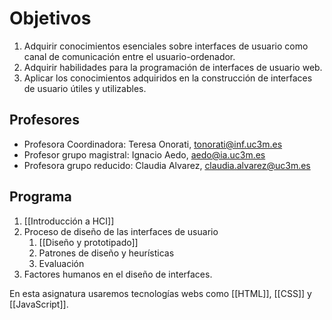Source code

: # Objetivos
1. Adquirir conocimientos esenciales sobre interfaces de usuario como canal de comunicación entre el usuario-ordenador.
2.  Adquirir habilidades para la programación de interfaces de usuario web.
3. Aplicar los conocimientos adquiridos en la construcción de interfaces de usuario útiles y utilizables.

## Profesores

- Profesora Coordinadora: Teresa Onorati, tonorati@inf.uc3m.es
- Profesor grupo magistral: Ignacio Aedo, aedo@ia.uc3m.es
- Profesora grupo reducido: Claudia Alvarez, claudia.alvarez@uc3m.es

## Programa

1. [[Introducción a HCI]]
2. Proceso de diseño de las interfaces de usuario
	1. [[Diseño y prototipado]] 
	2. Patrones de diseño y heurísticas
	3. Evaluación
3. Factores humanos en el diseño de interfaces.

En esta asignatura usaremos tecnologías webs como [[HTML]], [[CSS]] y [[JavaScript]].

════

== Your task ==
When you reach the line with "1. [[Introducción a HCI]]" in the records above, start writing out lines exactly, and stop once the line with "3. Factores humanos" has been written; include nothing else.

== Exercise output ==
1. [[Introducción a HCI]]
2. Proceso de diseño de las interfaces de usuario
	1. [[Diseño y prototipado]] 
	2. Patrones de diseño y heurísticas
	3. Evaluación
3. Factores humanos en el diseño de interfaces.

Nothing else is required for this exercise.